Suppose \(p_i \leq 2^{2^i}\) for all \(i \leq n\). Now \(p_1 \cdot p_2 \cdots p_n + 1\) is not divisible by any of the primes \(p_1, \dots, p_n\), so

\(p_{n+1} \leq \prod_{i=1}^n p_i + 1\)

Substituting the earlier bounds on \(p_i\) and using \(\sum_{i=1}^n 2^i = 2^{n+1} - 2\), we get

\(p_{n+1} \leq \left( \prod_{i=1}^n 2^{2^i} \right) + 1 = \left( 2^{\sum_{i=1}^n 2^i} \right) + 1 = 2^{2^{n+1} - 2} + 1 \leq 2^{2^{n+1}}\)
(★★) Show that, for any integer \(n \geq 3\), we can find \(n\) strictly positive integers \(x_1, \dots, x_n\), two by two distinct, such that \(\frac{1}{x_1} + \cdots + \frac{1}{x_n} = 1.\)

It is easily that if \(n=3\), then \(x_1=2,x_2=3,x_3=6\)

And Suppose it is true for \(n\), that is \(\frac{1}{x_1} + \cdots + \frac{1}{x_n} = 1.\)

Then for \(n+1\), we want \(\frac{1}{x_1}+\cdots+\frac{1}{x_{n}}+\frac{1}{x_{n+1}}=1\)

Thus i want to remain the items from \(\frac{1}{x_1}\) to \(\frac{1}{x_{n-1}}\), then i want to replace \(\frac1{x_n}\) with \(\frac1{x_n}+\frac1{x_n+1}\)

Let us try some easy example, what about \(n=4\)?

\(x_1=2,x_2=3,x_3=7,x_4=42\)

Thus i can see \(\frac16=\frac17+\frac{1}{42}\)

Thus let us try \(\frac{1}{x_{n}}=\frac{1}{x_{n}+1}+\frac{1}{x_{n}\cdot\left(x_{n}+1\right)}\) , correct!!

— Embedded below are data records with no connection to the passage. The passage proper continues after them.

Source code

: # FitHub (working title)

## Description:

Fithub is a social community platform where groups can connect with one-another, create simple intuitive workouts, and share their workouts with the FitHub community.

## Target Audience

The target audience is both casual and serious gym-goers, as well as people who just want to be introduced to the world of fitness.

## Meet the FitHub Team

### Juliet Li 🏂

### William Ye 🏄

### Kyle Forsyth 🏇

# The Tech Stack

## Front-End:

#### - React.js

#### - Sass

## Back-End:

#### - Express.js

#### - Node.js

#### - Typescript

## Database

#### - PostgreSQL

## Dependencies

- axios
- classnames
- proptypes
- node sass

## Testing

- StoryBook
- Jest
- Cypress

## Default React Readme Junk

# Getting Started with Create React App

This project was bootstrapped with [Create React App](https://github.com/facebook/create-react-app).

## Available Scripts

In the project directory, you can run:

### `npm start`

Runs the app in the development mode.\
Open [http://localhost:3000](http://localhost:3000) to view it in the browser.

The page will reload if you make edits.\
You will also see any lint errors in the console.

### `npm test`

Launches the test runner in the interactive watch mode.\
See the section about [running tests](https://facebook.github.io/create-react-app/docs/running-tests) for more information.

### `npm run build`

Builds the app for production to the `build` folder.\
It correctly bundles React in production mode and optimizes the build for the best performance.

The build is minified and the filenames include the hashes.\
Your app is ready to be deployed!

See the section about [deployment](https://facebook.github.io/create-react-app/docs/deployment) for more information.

Thus we can easily complete the induction
(★★) Let \(f : \mathbb{N} \to \mathbb{N}\) such that \(f(n+1) > f(f(n))\) for all \(n \in \mathbb{N}\). Show that \(f(n) = n\) for all \(n \in \mathbb{N}\). (Hint: Show by induction on \(n\) that \(P_{n}:\forall k\geq n\implies f(k)\geq n\).)

Base Case (\(n = 1\) )

We need to show that \(f(1) = 1\).

For \(n = 1\): \(f(2) > f(f(1)).\)

Case 1: Suppose \(f(1) > 1\).
- Then \(f(1) \geq 2\) (since \(f(1)\) is a natural number).
- Consequently, \(f(f(1)) \geq f(2)\) (because \(f\) maps to \(\mathbb{N}\), and thus \(f(1) \geq 2\) implies \(f(f(1)) \geq f(2)\)).
- Substituting into the condition: \(f(2) > f(f(1)) \geq f(2),\) which implies \(f(2) > f(2),\) a contradiction.
Case 2: Therefore, the only possibility is \(f(1) = 1.\)

Thus, \(f(1) = 1\).

#### Inductive Step

Inductive Hypothesis: Assume that for some \(n \geq 1,\) the function satisfies \(f(k) = k \quad \text{for all } k \leq n.\)

Goal: Show that \(f(n + 1) = n + 1.\)

Proof:

Given the condition: \(f(n + 1) > f(f(n)).\)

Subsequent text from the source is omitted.